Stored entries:

--- --- ---

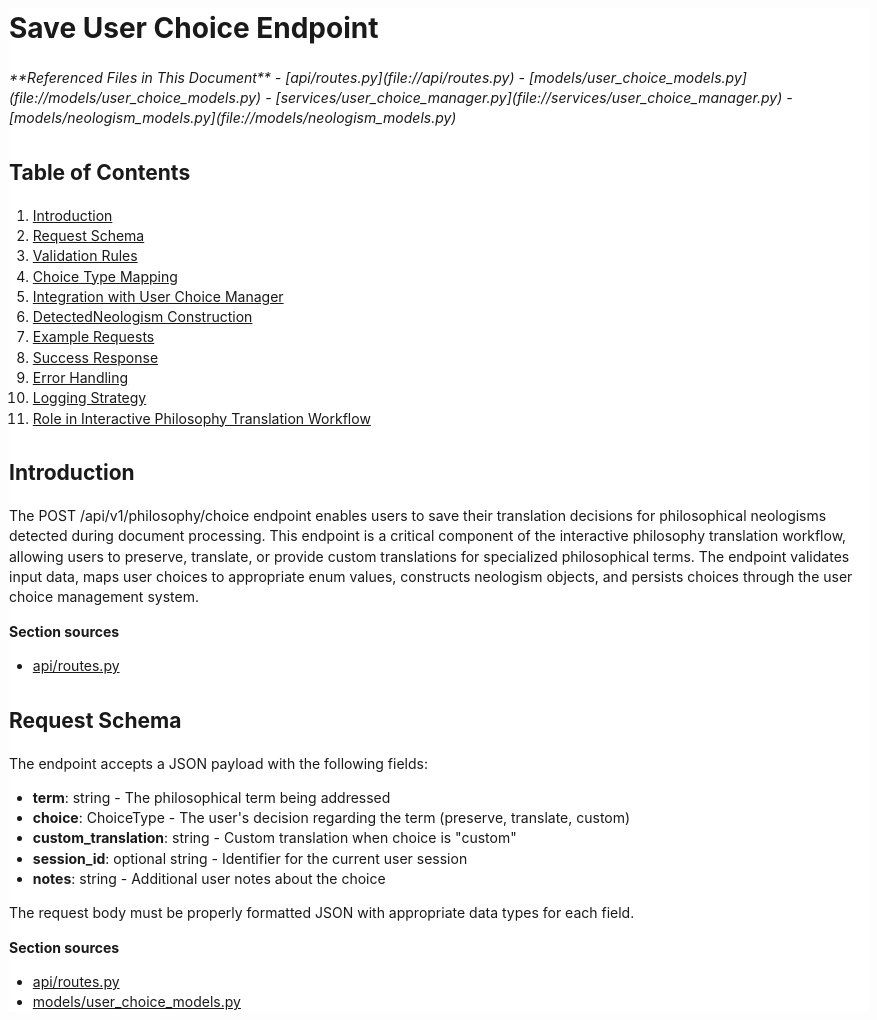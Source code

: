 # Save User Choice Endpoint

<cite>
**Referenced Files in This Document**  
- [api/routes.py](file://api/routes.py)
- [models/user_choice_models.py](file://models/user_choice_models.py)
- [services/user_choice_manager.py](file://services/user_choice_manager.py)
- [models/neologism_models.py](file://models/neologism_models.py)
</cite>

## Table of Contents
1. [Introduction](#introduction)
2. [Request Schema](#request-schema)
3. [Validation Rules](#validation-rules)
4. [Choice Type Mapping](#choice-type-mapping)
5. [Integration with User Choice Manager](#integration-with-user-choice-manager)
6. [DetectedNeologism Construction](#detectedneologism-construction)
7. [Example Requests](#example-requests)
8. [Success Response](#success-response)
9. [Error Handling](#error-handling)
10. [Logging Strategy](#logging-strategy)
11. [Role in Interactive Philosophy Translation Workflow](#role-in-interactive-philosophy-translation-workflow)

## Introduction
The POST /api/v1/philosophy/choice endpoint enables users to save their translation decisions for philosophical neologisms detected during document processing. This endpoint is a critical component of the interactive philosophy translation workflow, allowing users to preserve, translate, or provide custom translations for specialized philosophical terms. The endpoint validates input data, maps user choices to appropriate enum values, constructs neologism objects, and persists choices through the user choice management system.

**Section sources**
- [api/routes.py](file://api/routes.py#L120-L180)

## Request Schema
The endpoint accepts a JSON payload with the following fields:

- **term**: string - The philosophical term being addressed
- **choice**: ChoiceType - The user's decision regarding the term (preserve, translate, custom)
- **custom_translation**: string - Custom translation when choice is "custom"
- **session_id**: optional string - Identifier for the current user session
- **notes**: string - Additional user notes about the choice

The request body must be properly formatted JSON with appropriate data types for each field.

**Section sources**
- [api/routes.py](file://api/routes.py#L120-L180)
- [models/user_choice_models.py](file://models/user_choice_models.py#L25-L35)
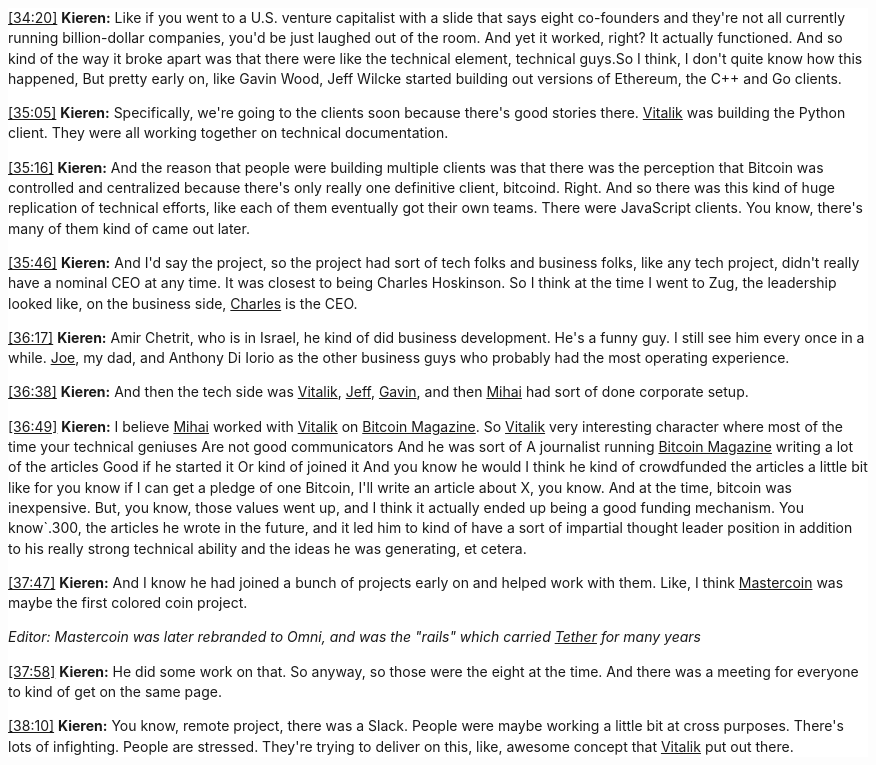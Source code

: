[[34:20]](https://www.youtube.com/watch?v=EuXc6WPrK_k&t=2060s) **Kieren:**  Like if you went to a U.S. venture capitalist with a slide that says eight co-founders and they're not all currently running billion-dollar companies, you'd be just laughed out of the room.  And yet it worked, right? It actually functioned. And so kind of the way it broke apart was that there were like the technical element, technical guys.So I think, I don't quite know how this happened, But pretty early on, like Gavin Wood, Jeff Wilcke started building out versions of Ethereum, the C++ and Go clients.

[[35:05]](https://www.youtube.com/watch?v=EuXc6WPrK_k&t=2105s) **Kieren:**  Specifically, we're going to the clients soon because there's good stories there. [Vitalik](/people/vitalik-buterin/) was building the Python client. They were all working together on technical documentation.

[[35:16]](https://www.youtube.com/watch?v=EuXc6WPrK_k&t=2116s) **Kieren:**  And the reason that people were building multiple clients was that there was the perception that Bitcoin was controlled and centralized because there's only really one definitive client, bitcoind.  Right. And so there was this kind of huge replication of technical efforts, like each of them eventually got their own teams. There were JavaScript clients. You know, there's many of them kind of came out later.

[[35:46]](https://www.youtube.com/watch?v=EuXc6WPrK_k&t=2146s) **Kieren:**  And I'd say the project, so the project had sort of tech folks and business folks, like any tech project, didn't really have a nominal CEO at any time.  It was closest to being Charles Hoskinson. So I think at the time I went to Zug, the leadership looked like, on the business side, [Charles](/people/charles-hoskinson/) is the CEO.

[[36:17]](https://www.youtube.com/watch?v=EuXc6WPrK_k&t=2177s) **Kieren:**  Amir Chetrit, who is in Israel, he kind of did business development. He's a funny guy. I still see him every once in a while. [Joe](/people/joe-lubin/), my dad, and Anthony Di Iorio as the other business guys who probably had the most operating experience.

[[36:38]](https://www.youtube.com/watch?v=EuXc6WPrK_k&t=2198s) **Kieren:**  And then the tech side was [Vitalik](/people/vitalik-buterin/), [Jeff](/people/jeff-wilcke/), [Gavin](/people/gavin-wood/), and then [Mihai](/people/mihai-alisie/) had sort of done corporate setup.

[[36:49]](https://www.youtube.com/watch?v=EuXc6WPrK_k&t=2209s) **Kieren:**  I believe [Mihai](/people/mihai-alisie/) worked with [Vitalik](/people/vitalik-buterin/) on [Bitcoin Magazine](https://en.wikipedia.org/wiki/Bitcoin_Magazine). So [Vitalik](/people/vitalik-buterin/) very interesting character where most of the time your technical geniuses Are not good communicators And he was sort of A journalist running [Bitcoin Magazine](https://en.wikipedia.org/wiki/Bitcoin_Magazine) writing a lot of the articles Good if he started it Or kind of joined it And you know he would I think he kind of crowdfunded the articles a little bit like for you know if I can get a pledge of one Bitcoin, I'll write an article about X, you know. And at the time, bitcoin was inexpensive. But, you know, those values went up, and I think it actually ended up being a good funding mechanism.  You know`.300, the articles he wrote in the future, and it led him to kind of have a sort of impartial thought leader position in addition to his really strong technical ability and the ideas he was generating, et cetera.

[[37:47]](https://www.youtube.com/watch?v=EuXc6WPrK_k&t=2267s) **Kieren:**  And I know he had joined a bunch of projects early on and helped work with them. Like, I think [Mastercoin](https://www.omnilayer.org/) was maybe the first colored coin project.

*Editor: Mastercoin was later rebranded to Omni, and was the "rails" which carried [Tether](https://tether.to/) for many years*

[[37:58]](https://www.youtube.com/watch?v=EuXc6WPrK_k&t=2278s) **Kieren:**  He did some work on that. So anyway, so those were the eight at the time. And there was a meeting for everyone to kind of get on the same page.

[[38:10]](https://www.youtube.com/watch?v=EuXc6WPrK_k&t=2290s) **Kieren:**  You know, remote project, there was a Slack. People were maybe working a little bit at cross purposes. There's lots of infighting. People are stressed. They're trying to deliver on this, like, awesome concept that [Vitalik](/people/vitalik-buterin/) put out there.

--- --- ---

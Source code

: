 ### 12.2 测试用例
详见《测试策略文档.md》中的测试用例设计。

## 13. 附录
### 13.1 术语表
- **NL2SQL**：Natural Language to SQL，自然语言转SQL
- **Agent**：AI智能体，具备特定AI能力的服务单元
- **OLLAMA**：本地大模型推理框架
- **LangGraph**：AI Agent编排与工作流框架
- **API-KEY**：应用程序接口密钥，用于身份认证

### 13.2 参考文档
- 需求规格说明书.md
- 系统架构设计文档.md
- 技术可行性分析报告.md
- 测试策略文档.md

--- --- ---

» TASK DESCRIPTION: Starting with the line that holds "- [api/routes.py](file://api/routes.py)" and ending with the line that holds "4. [Choice Type", retype every line in the data above exactly, and nothing else.

» RESPONSE TO THE EXERCISE:
- [api/routes.py](file://api/routes.py)
- [models/user_choice_models.py](file://models/user_choice_models.py)
- [services/user_choice_manager.py](file://services/user_choice_manager.py)
- [models/neologism_models.py](file://models/neologism_models.py)
</cite>

## Table of Contents
1. [Introduction](#introduction)
2. [Request Schema](#request-schema)
3. [Validation Rules](#validation-rules)
4. [Choice Type Mapping](#choice-type-mapping)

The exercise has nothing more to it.